Ch. 8. Lemmatisation of manuscript text

Ch. 8. Lemmatisation of manuscript text

by Karl G. Johansson

8.1 Introduction
8.2 The attribute lemma
8.3 The attribute pos
8.4 General problems
8.5 Word classes
8.6 Menota tags for a morphological database

8.1 Introduction

In ch. 2.3 we suggested that the unit word, <w>, should be marked in the transcription of manuscript text, in order to provide possibilities to treat abbreviations and their expansions consistently. The element <w> can also include information on lemma and a grammatical analysis for every word in the manuscript text. This information can preferably be provided as content in the two attributes lemma and pos. In this chapter the basic principles for lemmatization of manuscript text are treated. It is important to note, however, that this presentation should be seen as a scetch rather than definite guidelines. The elements and attributes that will be discussed are:

Element

Contents

<w>

delimits a grammatical word.

lemma

gives the lexical form of the grammatical word.

pos

gives the morphosyntactic analysis of the grammatical word.

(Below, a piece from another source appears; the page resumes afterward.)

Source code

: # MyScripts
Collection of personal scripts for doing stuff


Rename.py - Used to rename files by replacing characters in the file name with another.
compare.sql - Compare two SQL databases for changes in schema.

It is essential that the lemmatization of Medieval Scandinavian manuscript text is done in adherence to the principles developed for handling large corpora in linguistic research. We therefore recommend that the guidelines provided by EAGLES (1996) are used as a starting point. In some aspects, however, the principles presented in the following are diverging from the principles suggested by EAGLES, as the Old Scandinavian languages present particular problems for the encoder.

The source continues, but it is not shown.